Your instructions:
From the entries below, retype only the lines from the one with "Selon Antidote et" through the one with "vers l'article Wikipédia", exactly as written.

Given information:

=== Begin Enclosure ===

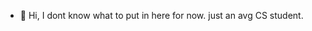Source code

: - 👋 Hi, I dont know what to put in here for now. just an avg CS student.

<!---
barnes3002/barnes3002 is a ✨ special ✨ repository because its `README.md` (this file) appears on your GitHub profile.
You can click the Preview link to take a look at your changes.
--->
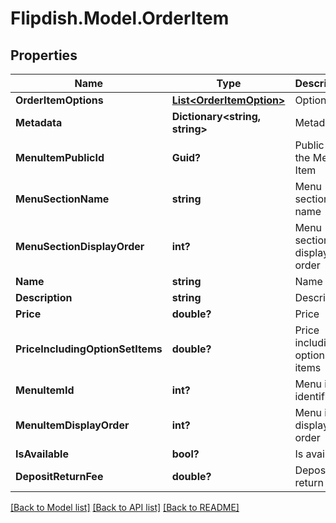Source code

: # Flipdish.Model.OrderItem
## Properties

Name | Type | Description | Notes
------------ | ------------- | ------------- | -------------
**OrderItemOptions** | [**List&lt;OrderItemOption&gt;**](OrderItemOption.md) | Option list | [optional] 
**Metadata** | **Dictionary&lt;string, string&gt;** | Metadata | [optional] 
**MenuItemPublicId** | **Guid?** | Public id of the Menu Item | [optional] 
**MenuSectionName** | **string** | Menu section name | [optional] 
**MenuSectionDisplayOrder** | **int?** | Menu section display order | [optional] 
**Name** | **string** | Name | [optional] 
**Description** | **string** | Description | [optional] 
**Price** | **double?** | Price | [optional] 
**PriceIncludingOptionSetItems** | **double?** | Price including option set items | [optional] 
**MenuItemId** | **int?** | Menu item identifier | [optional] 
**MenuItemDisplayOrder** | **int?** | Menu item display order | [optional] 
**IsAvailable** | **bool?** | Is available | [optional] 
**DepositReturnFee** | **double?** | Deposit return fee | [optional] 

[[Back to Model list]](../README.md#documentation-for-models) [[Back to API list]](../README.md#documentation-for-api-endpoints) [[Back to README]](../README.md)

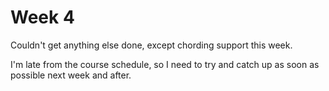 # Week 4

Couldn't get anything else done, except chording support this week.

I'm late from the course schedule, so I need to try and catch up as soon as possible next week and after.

=== End Enclosure ===
=== Begin Enclosure ===

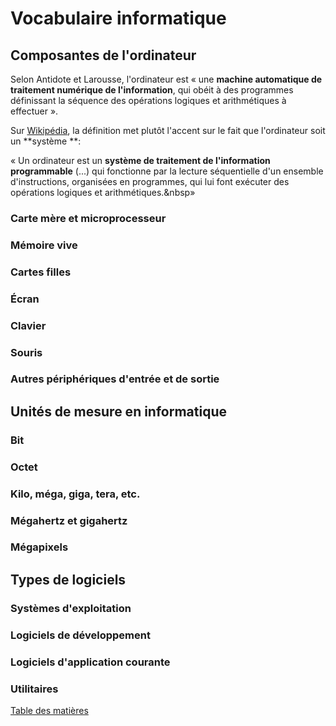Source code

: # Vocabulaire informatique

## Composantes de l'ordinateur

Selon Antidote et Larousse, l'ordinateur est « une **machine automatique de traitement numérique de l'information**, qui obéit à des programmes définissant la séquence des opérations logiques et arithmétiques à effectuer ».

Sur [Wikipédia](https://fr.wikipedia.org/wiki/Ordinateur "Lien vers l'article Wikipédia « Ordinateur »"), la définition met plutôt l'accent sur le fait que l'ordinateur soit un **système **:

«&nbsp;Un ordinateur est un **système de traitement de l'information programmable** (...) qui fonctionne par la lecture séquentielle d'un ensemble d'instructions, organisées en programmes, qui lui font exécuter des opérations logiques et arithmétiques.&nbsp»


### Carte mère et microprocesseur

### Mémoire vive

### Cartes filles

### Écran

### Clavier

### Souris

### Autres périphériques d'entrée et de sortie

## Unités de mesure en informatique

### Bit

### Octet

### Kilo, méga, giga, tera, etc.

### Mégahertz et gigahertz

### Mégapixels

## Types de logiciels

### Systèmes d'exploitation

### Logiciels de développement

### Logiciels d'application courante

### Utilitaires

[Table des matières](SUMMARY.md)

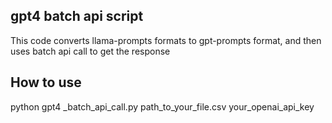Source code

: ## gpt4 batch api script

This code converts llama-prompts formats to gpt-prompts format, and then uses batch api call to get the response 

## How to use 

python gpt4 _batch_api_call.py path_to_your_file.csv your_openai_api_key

=== End Enclosure ===

Solution to this problem:
Selon Antidote et Larousse, l'ordinateur est « une **machine automatique de traitement numérique de l'information**, qui obéit à des programmes définissant la séquence des opérations logiques et arithmétiques à effectuer ».

Sur [Wikipédia](https://fr.wikipedia.org/wiki/Ordinateur "Lien vers l'article Wikipédia « Ordinateur »"), la définition met plutôt l'accent sur le fait que l'ordinateur soit un **système **:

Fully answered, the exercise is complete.